Collected data =
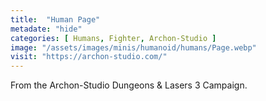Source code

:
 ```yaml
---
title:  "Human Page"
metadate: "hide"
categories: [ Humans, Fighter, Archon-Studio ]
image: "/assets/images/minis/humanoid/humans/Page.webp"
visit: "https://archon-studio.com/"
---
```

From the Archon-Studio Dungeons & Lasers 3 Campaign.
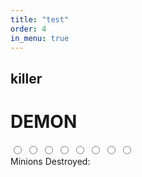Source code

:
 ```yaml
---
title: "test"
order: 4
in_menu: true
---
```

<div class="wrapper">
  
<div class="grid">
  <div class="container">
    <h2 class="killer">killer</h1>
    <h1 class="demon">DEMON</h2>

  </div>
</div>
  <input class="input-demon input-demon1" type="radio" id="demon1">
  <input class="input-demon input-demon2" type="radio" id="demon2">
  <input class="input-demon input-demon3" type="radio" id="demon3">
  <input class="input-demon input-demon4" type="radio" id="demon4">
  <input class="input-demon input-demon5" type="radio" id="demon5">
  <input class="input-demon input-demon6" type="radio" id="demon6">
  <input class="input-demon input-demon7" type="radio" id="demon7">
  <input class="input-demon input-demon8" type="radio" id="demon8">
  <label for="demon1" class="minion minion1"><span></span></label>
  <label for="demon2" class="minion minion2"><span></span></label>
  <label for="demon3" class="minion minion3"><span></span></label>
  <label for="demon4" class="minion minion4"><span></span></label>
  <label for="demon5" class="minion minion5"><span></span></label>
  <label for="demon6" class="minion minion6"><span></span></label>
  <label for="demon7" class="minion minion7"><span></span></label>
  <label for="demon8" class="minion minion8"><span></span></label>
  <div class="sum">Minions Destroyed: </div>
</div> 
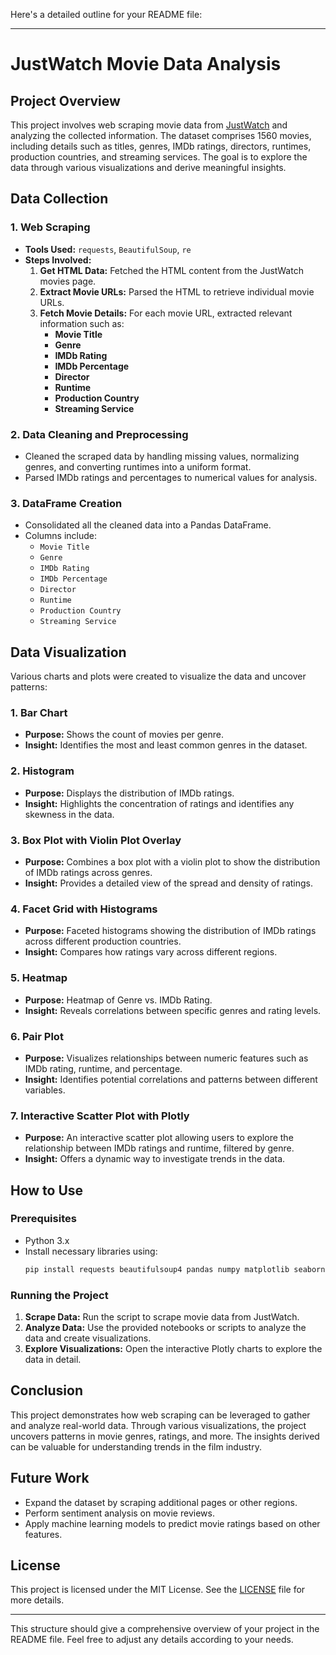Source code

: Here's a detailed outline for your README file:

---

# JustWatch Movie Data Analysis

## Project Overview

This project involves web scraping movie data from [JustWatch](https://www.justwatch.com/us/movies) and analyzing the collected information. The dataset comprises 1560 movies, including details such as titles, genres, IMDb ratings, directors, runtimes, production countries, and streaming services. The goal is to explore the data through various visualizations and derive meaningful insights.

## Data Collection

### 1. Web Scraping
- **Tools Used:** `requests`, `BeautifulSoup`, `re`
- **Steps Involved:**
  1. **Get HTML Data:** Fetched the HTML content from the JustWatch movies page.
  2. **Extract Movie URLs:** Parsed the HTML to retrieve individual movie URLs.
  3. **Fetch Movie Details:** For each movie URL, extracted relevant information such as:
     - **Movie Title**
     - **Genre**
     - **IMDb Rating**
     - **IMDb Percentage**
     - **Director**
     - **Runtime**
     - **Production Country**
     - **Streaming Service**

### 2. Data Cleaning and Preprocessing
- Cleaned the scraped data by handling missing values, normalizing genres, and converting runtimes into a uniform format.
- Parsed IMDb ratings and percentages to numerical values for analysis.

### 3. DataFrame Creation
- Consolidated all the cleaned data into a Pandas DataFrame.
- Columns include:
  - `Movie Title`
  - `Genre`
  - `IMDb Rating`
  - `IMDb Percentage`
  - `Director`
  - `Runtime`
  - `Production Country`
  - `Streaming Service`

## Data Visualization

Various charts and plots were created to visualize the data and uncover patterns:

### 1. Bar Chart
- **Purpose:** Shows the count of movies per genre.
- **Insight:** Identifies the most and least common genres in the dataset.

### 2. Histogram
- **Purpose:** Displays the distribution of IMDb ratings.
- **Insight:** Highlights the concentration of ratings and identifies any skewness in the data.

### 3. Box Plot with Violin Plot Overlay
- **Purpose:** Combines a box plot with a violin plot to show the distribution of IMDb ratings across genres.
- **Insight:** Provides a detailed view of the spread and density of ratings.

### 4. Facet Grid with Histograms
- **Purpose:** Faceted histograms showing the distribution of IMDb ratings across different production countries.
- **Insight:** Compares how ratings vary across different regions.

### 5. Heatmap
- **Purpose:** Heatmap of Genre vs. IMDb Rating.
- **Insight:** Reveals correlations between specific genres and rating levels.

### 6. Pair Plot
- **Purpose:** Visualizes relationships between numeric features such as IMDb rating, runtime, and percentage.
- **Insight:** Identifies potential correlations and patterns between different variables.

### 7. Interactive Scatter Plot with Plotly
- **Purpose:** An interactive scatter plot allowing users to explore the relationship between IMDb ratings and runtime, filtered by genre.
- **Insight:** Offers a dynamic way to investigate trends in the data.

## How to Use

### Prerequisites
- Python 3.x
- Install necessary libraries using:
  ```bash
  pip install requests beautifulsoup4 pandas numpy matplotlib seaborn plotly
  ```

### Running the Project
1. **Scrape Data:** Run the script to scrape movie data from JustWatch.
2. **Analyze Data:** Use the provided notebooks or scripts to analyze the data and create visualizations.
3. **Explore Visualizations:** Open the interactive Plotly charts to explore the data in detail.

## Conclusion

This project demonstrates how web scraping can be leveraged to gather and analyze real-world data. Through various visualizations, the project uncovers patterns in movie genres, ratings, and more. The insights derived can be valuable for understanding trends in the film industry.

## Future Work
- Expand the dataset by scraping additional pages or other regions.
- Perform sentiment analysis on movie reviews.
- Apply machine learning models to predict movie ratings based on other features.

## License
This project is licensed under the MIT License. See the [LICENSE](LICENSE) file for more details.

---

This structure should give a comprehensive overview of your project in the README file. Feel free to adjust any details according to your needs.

* * *

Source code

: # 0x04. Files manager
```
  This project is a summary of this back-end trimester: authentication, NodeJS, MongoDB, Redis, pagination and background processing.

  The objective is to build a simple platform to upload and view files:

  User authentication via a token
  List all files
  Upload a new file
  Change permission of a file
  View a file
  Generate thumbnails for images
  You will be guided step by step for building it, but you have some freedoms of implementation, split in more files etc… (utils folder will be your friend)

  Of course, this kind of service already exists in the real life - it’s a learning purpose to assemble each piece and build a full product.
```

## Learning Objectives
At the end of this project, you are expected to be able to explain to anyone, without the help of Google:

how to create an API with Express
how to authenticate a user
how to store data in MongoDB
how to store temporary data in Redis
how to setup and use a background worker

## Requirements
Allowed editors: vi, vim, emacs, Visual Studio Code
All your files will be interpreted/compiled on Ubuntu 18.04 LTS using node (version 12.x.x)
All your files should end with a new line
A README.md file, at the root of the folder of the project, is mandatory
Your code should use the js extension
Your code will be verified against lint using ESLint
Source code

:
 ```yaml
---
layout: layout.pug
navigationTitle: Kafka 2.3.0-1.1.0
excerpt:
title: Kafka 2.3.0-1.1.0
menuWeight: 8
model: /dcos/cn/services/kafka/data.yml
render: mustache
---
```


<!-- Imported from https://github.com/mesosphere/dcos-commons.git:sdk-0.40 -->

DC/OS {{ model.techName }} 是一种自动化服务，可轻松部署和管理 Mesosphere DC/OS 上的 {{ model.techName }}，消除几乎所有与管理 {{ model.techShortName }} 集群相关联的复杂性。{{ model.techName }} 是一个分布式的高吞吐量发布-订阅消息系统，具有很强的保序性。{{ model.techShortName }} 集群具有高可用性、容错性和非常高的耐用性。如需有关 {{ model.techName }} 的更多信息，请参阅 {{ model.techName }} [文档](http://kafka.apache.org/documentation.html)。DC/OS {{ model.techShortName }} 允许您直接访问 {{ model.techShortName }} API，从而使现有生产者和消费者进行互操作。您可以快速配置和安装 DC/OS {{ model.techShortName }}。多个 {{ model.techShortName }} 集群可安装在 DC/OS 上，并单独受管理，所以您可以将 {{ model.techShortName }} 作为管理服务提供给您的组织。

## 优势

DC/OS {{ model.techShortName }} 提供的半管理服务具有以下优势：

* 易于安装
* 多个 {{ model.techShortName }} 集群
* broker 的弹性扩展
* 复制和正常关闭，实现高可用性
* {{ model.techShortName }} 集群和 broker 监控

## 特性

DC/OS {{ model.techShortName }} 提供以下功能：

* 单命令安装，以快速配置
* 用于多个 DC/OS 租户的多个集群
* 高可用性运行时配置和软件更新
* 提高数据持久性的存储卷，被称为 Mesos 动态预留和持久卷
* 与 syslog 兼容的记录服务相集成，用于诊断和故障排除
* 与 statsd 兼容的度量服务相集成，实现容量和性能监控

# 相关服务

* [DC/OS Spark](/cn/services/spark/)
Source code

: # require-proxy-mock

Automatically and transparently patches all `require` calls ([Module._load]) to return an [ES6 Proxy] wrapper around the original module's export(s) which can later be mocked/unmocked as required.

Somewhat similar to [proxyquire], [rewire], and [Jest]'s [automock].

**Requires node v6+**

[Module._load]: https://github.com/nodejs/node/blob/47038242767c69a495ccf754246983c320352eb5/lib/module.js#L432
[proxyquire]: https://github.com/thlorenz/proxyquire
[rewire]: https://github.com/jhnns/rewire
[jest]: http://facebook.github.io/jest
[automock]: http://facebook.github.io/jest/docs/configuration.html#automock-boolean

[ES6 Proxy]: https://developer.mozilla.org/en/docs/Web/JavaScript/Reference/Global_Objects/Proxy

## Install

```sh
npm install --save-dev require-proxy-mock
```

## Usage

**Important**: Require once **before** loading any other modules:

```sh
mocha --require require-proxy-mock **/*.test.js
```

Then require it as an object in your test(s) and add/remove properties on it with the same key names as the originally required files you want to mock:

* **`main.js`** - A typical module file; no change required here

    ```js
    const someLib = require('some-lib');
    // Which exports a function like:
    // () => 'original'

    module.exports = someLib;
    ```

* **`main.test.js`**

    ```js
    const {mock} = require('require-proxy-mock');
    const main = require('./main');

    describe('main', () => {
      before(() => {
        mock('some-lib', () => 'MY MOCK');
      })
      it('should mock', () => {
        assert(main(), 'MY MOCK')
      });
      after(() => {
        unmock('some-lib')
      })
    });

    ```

* * *

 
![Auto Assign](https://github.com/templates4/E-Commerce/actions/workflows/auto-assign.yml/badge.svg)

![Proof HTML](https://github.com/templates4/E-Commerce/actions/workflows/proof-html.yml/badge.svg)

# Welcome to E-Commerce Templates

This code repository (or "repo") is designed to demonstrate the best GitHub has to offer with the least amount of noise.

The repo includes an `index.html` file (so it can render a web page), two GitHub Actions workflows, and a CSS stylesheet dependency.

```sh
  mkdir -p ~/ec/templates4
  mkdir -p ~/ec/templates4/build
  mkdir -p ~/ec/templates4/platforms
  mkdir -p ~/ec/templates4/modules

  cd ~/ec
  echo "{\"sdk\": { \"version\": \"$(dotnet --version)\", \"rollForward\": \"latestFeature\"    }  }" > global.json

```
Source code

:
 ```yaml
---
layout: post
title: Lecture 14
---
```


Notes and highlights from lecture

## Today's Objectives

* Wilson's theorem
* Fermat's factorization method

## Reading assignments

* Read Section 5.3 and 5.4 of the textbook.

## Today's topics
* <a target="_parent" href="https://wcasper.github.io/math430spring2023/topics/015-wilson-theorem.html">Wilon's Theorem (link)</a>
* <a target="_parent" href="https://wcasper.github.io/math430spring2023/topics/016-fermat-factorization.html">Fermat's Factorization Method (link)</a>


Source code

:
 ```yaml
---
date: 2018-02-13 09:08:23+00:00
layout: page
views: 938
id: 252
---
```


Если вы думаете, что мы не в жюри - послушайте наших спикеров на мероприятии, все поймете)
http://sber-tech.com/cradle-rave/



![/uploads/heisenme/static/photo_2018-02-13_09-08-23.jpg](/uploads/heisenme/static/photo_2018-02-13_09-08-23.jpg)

Task to complete =
Pull out every line holding "more" from the records above, and copy it.

Solution to this exercise =
This project demonstrates how web scraping can be leveraged to gather and analyze real-world data. Through various visualizations, the project uncovers patterns in movie genres, ratings, and more. The insights derived can be valuable for understanding trends in the film industry.
This project is licensed under the MIT License. See the [LICENSE](LICENSE) file for more details.
  You will be guided step by step for building it, but you have some freedoms of implementation, split in more files etc… (utils folder will be your friend)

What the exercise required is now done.